Activity: What is needed is an exact copy of the records, with the images left out.

Source information:
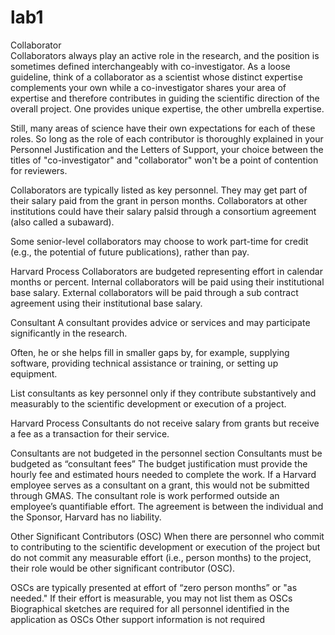 # lab1

Collaborator  
Collaborators always play an active role in the research, and the position is sometimes defined interchangeably with co-investigator. As a loose guideline, think of a collaborator as a scientist whose distinct expertise complements your own while a co-investigator shares your area of expertise and therefore contributes in guiding the scientific direction of the overall project. One provides unique expertise, the other umbrella expertise.

Still, many areas of science have their own expectations for each of these roles. So long as the role of each contributor is thoroughly explained in your Personnel Justification and the Letters of Support, your choice between the titles of "co-investigator" and "collaborator" won't be a point of contention for reviewers.

Collaborators are typically listed as key personnel. They may get part of their salary paid from the grant in person months. Collaborators at other institutions could have their salary palsid through a consortium agreement (also called a subaward).

Some senior-level collaborators may choose to work part-time for credit (e.g., the potential of future publications), rather than pay.

Harvard Process
Collaborators are budgeted representing effort in calendar months or percent. Internal collaborators will be paid using their institutional base salary. External collaborators will be paid through a sub contract agreement using their institutional base salary.

Consultant
A consultant provides advice or services and may participate significantly in the research.

Often, he or she helps fill in smaller gaps by, for example, supplying software, providing technical assistance or training, or setting up equipment.

List consultants as key personnel only if they contribute substantively and measurably to the scientific development or execution of a project.

Harvard Process
Consultants do not receive salary from grants but receive a fee as a transaction for their service.

Consultants are not budgeted in the personnel section
Consultants must be budgeted as “consultant fees”
The budget justification must provide the hourly fee and estimated hours needed to complete the work.
If a Harvard employee serves as a consultant on a grant, this would not be submitted through GMAS. The consultant role is work performed outside an employee’s quantifiable effort. The agreement is between the individual and the Sponsor, Harvard has no liability.

Other Significant Contributors (OSC)
When there are personnel who commit to contributing to the scientific development or execution of the project but do not commit any measurable effort (i.e., person months) to the project, their role would be other significant contributor (OSC).

OSCs are typically presented at effort of “zero person months” or "as needed." If their effort is measurable, you may not list them as OSCs
Biographical sketches are required for all personnel identified in the application as OSCs
Other support information is not required
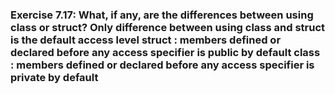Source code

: ### Exercise 7.17: What, if any, are the differences between using class or struct?    Only difference between using class and struct is the default access level    struct : members defined or declared before any access specifier is public by default    class  : members defined or declared before any access specifier is private by default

Exercise output:
 # lab1

Collaborator  
Collaborators always play an active role in the research, and the position is sometimes defined interchangeably with co-investigator. As a loose guideline, think of a collaborator as a scientist whose distinct expertise complements your own while a co-investigator shares your area of expertise and therefore contributes in guiding the scientific direction of the overall project. One provides unique expertise, the other umbrella expertise.

Still, many areas of science have their own expectations for each of these roles. So long as the role of each contributor is thoroughly explained in your Personnel Justification and the Letters of Support, your choice between the titles of "co-investigator" and "collaborator" won't be a point of contention for reviewers.

Collaborators are typically listed as key personnel. They may get part of their salary paid from the grant in person months. Collaborators at other institutions could have their salary palsid through a consortium agreement (also called a subaward).

Some senior-level collaborators may choose to work part-time for credit (e.g., the potential of future publications), rather than pay.

Harvard Process
Collaborators are budgeted representing effort in calendar months or percent. Internal collaborators will be paid using their institutional base salary. External collaborators will be paid through a sub contract agreement using their institutional base salary.

Consultant
A consultant provides advice or services and may participate significantly in the research.

Often, he or she helps fill in smaller gaps by, for example, supplying software, providing technical assistance or training, or setting up equipment.

List consultants as key personnel only if they contribute substantively and measurably to the scientific development or execution of a project.

Harvard Process
Consultants do not receive salary from grants but receive a fee as a transaction for their service.

Consultants are not budgeted in the personnel section
Consultants must be budgeted as “consultant fees”
The budget justification must provide the hourly fee and estimated hours needed to complete the work.
If a Harvard employee serves as a consultant on a grant, this would not be submitted through GMAS. The consultant role is work performed outside an employee’s quantifiable effort. The agreement is between the individual and the Sponsor, Harvard has no liability.

Other Significant Contributors (OSC)
When there are personnel who commit to contributing to the scientific development or execution of the project but do not commit any measurable effort (i.e., person months) to the project, their role would be other significant contributor (OSC).

OSCs are typically presented at effort of “zero person months” or "as needed." If their effort is measurable, you may not list them as OSCs
Biographical sketches are required for all personnel identified in the application as OSCs
Other support information is not required
Source code

: ### Exercise 7.17: What, if any, are the differences between using class or struct?    Only difference between using class and struct is the default access level    struct : members defined or declared before any access specifier is public by default    class  : members defined or declared before any access specifier is private by default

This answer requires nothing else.